Excerpts from a dataset:
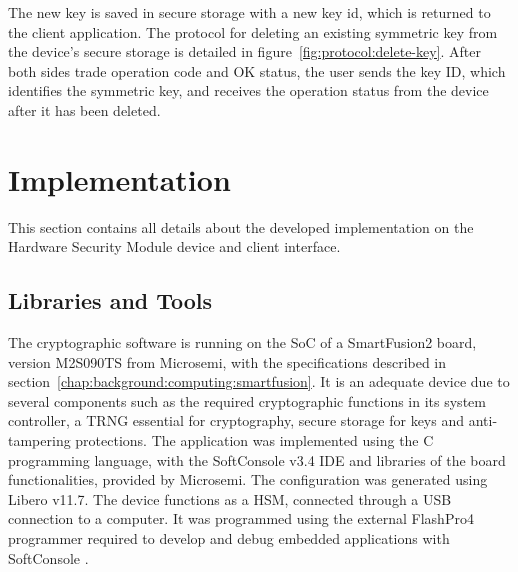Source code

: The new key is saved in secure storage with a new key id, which is returned to the client application.
The protocol for deleting an existing symmetric key from the device's secure storage is detailed in figure~\ref{fig:protocol:delete-key}.
After both sides trade operation code and OK status, the user sends the key ID, which identifies the symmetric key, and receives the operation status from the device after it has been deleted.

\section{Implementation}\label{chap:implementation:app}

This section contains all details about the developed implementation on the Hardware Security Module device and client interface.

\subsection{Libraries and Tools}\label{chap:implementation:app:tools}

The cryptographic software is running on the \ac{SoC} of a SmartFusion2 board, version M2S090TS from Microsemi, with the specifications described in section~\ref{chap:background:computing:smartfusion}. It is an adequate device due to several components such as the required cryptographic functions in its system controller, a \ac{TRNG} essential for cryptography, secure storage for keys and anti-tampering protections.
The application was implemented using the C programming language, with the SoftConsole v3.4 \ac{IDE} and libraries of the board functionalities, provided by Microsemi. The configuration was generated using Libero v11.7.
The device functions as a \ac{HSM}, connected through a \ac{USB} connection to a computer. It was programmed using the external FlashPro4 programmer required to develop and debug embedded applications with SoftConsole \cite{smartfusionSecurityPractices}.

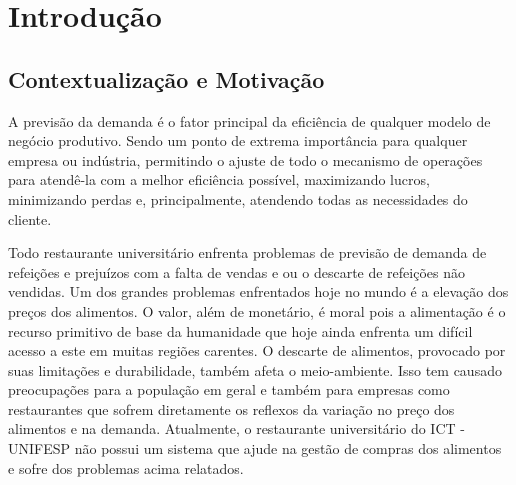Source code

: \documentclass[	12pt, Times, openright, twoside, a4paper, english, brazil]{abntex2}
\begin{document}

    \tableofcontents*
    \cleardoublepage

  \textual

  \chapter{Introdução}
      \section{Contextualização e Motivação}

        \noindent 
        A previsão da demanda é o fator principal da eficiência de qualquer modelo de negócio produtivo. Sendo um ponto de extrema importância para qualquer empresa ou indústria, permitindo o ajuste de todo o mecanismo de operações para atendê-la com a melhor eficiência possível, maximizando lucros, minimizando perdas e, principalmente, atendendo todas as necessidades do cliente.
        
        Todo restaurante universitário enfrenta problemas de previsão de demanda de refeições e prejuízos com a falta de vendas e ou o descarte de refeições não vendidas. Um dos grandes problemas enfrentados hoje no mundo é a elevação dos preços dos alimentos. O valor, além de monetário, é moral pois a alimentação é o recurso primitivo de base da humanidade que hoje ainda enfrenta um difícil acesso a este em muitas regiões carentes. O descarte de alimentos, provocado por suas limitações e durabilidade, também afeta o meio-ambiente. Isso tem causado preocupações para a população em geral e também para empresas como restaurantes que sofrem diretamente os reflexos da variação no preço dos alimentos e na demanda. Atualmente, o restaurante universitário do ICT - UNIFESP não possui um sistema que ajude na gestão de compras dos alimentos e sofre dos problemas acima relatados.
\end{document}
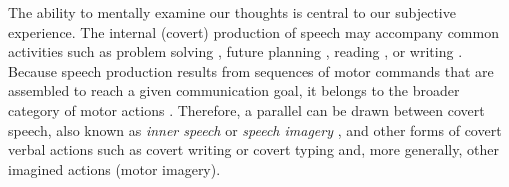 \documentclass[utf8]{template/frontiersSCNS} %
\begin{document}
The ability to mentally examine our thoughts is central to our subjective experience. The internal (covert) production of speech may accompany common activities such as problem solving \citep{baldo_is_2005, sokolov_inner_1972}, future planning \citep{dargembeau_frequency_2011}, reading \citep[e.g.,][]{loevenbruck_left_2005, perrone-bertolotti_how_2012}, or writing \citep{frith_reading_1979}. Because speech production results from sequences of motor commands that are assembled to reach a given communication goal, it belongs to the broader category of motor actions \citep{jeannerod_motor_2006}. Therefore, a parallel can be drawn between covert speech, also known as \textit{inner speech} or \textit{speech imagery} \citep[for reviews, see][]{alderson-day_inner_2015, perrone-bertolotti_what_2014, loevenbruck_cognitive_2018}, and other forms of covert verbal actions such as covert writing or covert typing and, more generally, other imagined actions (motor imagery).

\end{document}
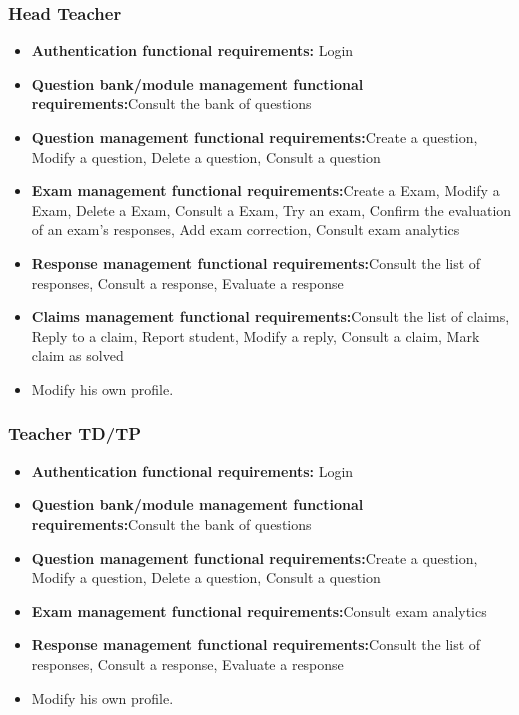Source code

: \documentclass[]{uc2pfecaneva}
\begin{document}
    \subsubsection{Head Teacher}
    \begin{itemize}
        \item{\textbf{Authentication functional requirements:} Login}
        \item{\textbf{Question bank/module management functional requirements:}Consult the bank of questions}
        \item{\textbf{Question management functional requirements:}Create a question, Modify a question, Delete a question, Consult a question}
        \item{\textbf{Exam management functional requirements:}Create a Exam, Modify a Exam, Delete a Exam, Consult a Exam, Try an exam, Confirm the evaluation of an exam's responses, Add exam correction, Consult exam analytics}
        \item{\textbf{Response management functional requirements:}Consult the list of responses, Consult a response, Evaluate a response}
        \item{\textbf{Claims management functional requirements:}Consult the list of claims, Reply to a claim, Report student, Modify a reply, Consult a claim, Mark claim as solved}
        \item Modify his own profile.
    \end{itemize}


    \subsubsection{Teacher TD/TP}
    \begin{itemize}
        \item{\textbf{Authentication functional requirements:} Login}
        \item{\textbf{Question bank/module management functional requirements:}Consult the bank of questions}
        \item{\textbf{Question management functional requirements:}Create a question, Modify a question, Delete a question, Consult a question}
        \item{\textbf{Exam management functional requirements:}Consult exam analytics}
        \item{\textbf{Response management functional requirements:}Consult the list of responses, Consult a response, Evaluate a response}
        \item Modify his own profile.
    \end{itemize}
\end{document}
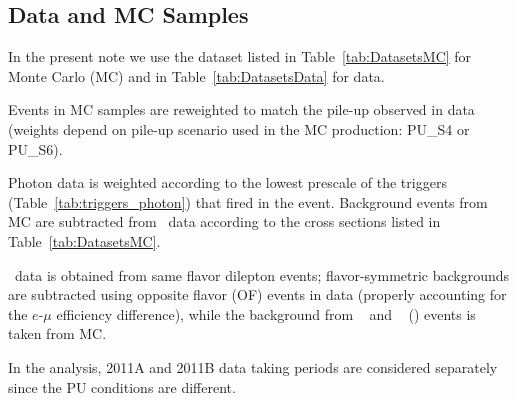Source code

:\subsection{Data and MC Samples}

In the present note we use the dataset listed in Table~\ref{tab:DatasetsMC} for Monte Carlo (MC) and in Table~\ref{tab:DatasetsData} for data.

Events in MC samples are reweighted to match the pile-up observed in data 
(weights depend on pile-up scenario used in the MC production: PU\_S4 or PU\_S6).

Photon data is weighted according to the lowest prescale of the triggers (Table~\ref{tab:triggers_photon}) that fired in the event.
Background events from MC are subtracted from \gjets~data according to the cross sections listed in Table~\ref{tab:DatasetsMC}.

\dyll~data is obtained from same flavor dilepton events; flavor-symmetric backgrounds are subtracted using opposite flavor (OF) events in data 
(properly accounting for the $e$-$\mu$ efficiency difference), while the background from \W\Z~ and \Z\Z~ (\V\Z) events is taken from MC.

In the analysis, 2011A and 2011B data taking periods are considered separately since the PU conditions are different.

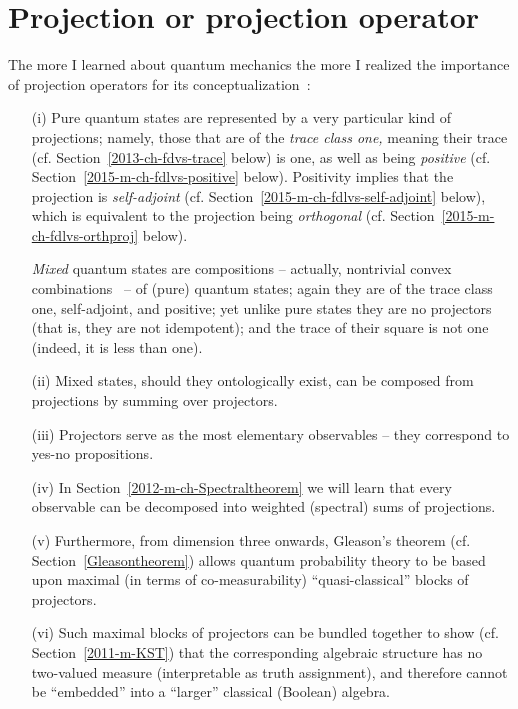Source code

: \section{Projection or projection operator}
\label{2011-m-projec}


The more I learned about quantum mechanics the more
I realized the importance of projection operators for its conceptualization~\cite[-50mm]{v-neumann-49,birkhoff-36}:
\begin{itemize}
\item[(i)]
Pure quantum states
are represented by a very particular kind of projections;
namely, those that are of the {\em trace class one,} meaning their trace (cf. Section~\ref{2013-ch-fdvs-trace} below) is one,
as well as being {\em positive}
(cf. Section~\ref{2015-m-ch-fdlvs-positive} below).
Positivity implies
that the projection is {\em self-adjoint} (cf. Section~\ref{2015-m-ch-fdlvs-self-adjoint} below),
which is equivalent to the projection being {\em orthogonal}  (cf. Section~\ref{2015-m-ch-fdlvs-orthproj} below).

{\em Mixed} quantum states
are compositions -- actually, nontrivial convex combinations~ -- of (pure) quantum states; again they are of the trace class one, self-adjoint, and positive;
yet unlike pure states they are no projectors (that is, they are not idempotent);
and the trace of their square is not one (indeed, it is less than one).
\item[(ii)]
Mixed states, should they ontologically exist, can be composed from projections by summing over projectors.
\item[(iii)]
Projectors serve as the most elementary observables -- they correspond to yes-no propositions.
\item[(iv)]
In Section~\ref{2012-m-ch-Spectraltheorem} we will learn
that every observable can be decomposed into weighted (spectral) sums of projections.
\item[(v)]
Furthermore, from dimension three onwards, Gleason's theorem (cf. Section~\ref{Gleasontheorem}) allows
quantum probability theory to be based upon maximal (in terms of co-measurability) ``quasi-classical''
blocks of projectors.
\item[(vi)]
Such maximal blocks of projectors can be bundled together to show (cf. Section~\ref{2011-m-KST})
that the corresponding algebraic
structure has no two-valued measure (interpretable as truth assignment), and
therefore cannot be ``embedded'' into a ``larger'' classical (Boolean) algebra.
\end{itemize}



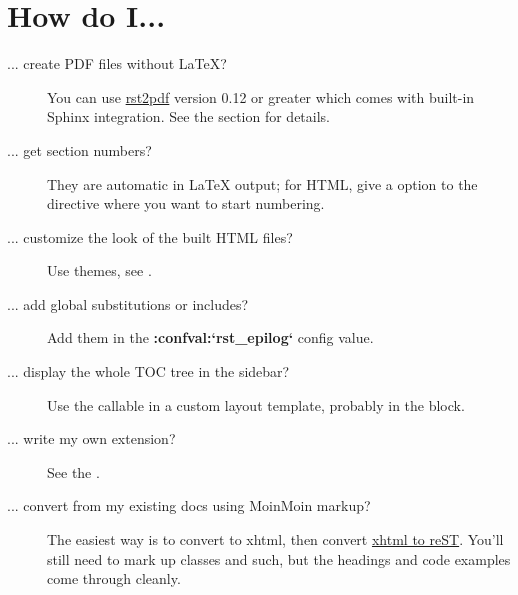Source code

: \documentclass[letterpaper,10pt,english]{sphinxmanual}
\begin{document}
\section{How do I...}
\label{faq:how-do-i}\begin{description}
\item[{... create PDF files without LaTeX?}] \leavevmode
You can use \href{http://rst2pdf.googlecode.com}{rst2pdf} version 0.12 or greater
which comes with built-in Sphinx integration.  See the {\hyperref[builders:builders]{}}
section for details.

\item[{... get section numbers?}] \leavevmode
They are automatic in LaTeX output; for HTML, give a  option to
the {\hyperref[markup/toctree:directive\string-toctree]{}} directive where you want to start numbering.

\item[{... customize the look of the built HTML files?}] \leavevmode
Use themes, see {\hyperref[theming::doc]{}}.

\item[{... add global substitutions or includes?}] \leavevmode
Add them in the {\color{red}\bfseries{}:confval:{}`rst\_epilog{}`} config value.

\item[{... display the whole TOC tree in the sidebar?}] \leavevmode
Use the {\hyperref[templating:toctree]{}} callable in a custom layout template, probably in the
 block.

\item[{... write my own extension?}] \leavevmode
See the {\hyperref[ext/tutorial:exttut]{}}.

\item[{... convert from my existing docs using MoinMoin markup?}] \leavevmode
The easiest way is to convert to xhtml, then convert \href{http://docutils.sourceforge.net/sandbox/xhtml2rest/xhtml2rest.py}{xhtml to reST}.  You'll
still need to mark up classes and such, but the headings and code examples
come through cleanly.

\end{description}
\end{document}

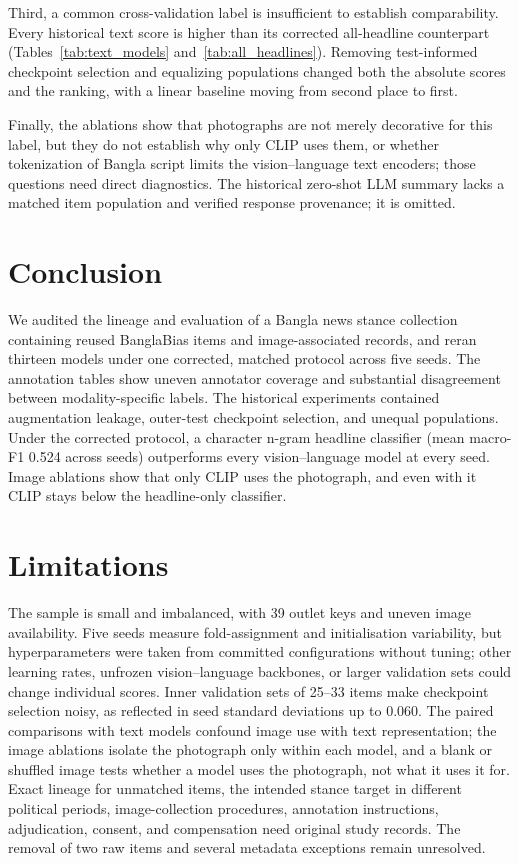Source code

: \documentclass[11pt]{article}
\begin{document}
Third, a common cross-validation label is insufficient to establish comparability. Every historical text score is higher than its corrected all-headline counterpart (Tables~\ref{tab:text_models} and~\ref{tab:all_headlines}). Removing test-informed checkpoint selection and equalizing populations changed both the absolute scores and the ranking, with a linear baseline moving from second place to first.

Finally, the ablations show that photographs are not merely decorative for this label, but they do not establish why only CLIP uses them, or whether tokenization of Bangla script limits the vision--language text encoders; those questions need direct diagnostics. The historical zero-shot LLM summary lacks a matched item population and verified response provenance; it is omitted.

\section{Conclusion}
We audited the lineage and evaluation of a Bangla news stance collection containing reused BanglaBias items and image-associated records, and reran thirteen models under one corrected, matched protocol across five seeds. The annotation tables show uneven annotator coverage and substantial disagreement between modality-specific labels. The historical experiments contained augmentation leakage, outer-test checkpoint selection, and unequal populations. Under the corrected protocol, a character n-gram headline classifier (mean macro-F1 0.524 across seeds) outperforms every vision--language model at every seed. Image ablations show that only CLIP uses the photograph, and even with it CLIP stays below the headline-only classifier.

\section*{Limitations}
The sample is small and imbalanced, with 39 outlet keys and uneven image availability. Five seeds measure fold-assignment and initialisation variability, but hyperparameters were taken from committed configurations without tuning; other learning rates, unfrozen vision--language backbones, or larger validation sets could change individual scores. Inner validation sets of 25--33 items make checkpoint selection noisy, as reflected in seed standard deviations up to 0.060. The paired comparisons with text models confound image use with text representation; the image ablations isolate the photograph only within each model, and a blank or shuffled image tests whether a model uses the photograph, not what it uses it for. Exact lineage for unmatched items, the intended stance target in different political periods, image-collection procedures, annotation instructions, adjudication, consent, and compensation need original study records. The removal of two raw items and several metadata exceptions remain unresolved.
\end{document}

### Exercise goal
Copy the entries above exactly, but only the stretch from the line containing "that the corresponding algebraic" through the line containing "display the whole". Keep both end lines; drop the pictures.

### Problem solution
that the corresponding algebraic
structure has no two-valued measure (interpretable as truth assignment), and
therefore cannot be ``embedded'' into a ``larger'' classical (Boolean) algebra.
\end{itemize}



Source code

: \documentclass[letterpaper,10pt,english]{sphinxmanual}
\begin{document}
\section{How do I...}
\label{faq:how-do-i}\begin{description}
\item[{... create PDF files without LaTeX?}] \leavevmode
You can use \href{http://rst2pdf.googlecode.com}{rst2pdf} version 0.12 or greater
which comes with built-in Sphinx integration.  See the {\hyperref[builders:builders]{}}
section for details.

\item[{... get section numbers?}] \leavevmode
They are automatic in LaTeX output; for HTML, give a  option to
the {\hyperref[markup/toctree:directive\string-toctree]{}} directive where you want to start numbering.

\item[{... customize the look of the built HTML files?}] \leavevmode
Use themes, see {\hyperref[theming::doc]{}}.

\item[{... add global substitutions or includes?}] \leavevmode
Add them in the {\color{red}\bfseries{}:confval:{}`rst\_epilog{}`} config value.

\item[{... display the whole TOC tree in the sidebar?}] \leavevmode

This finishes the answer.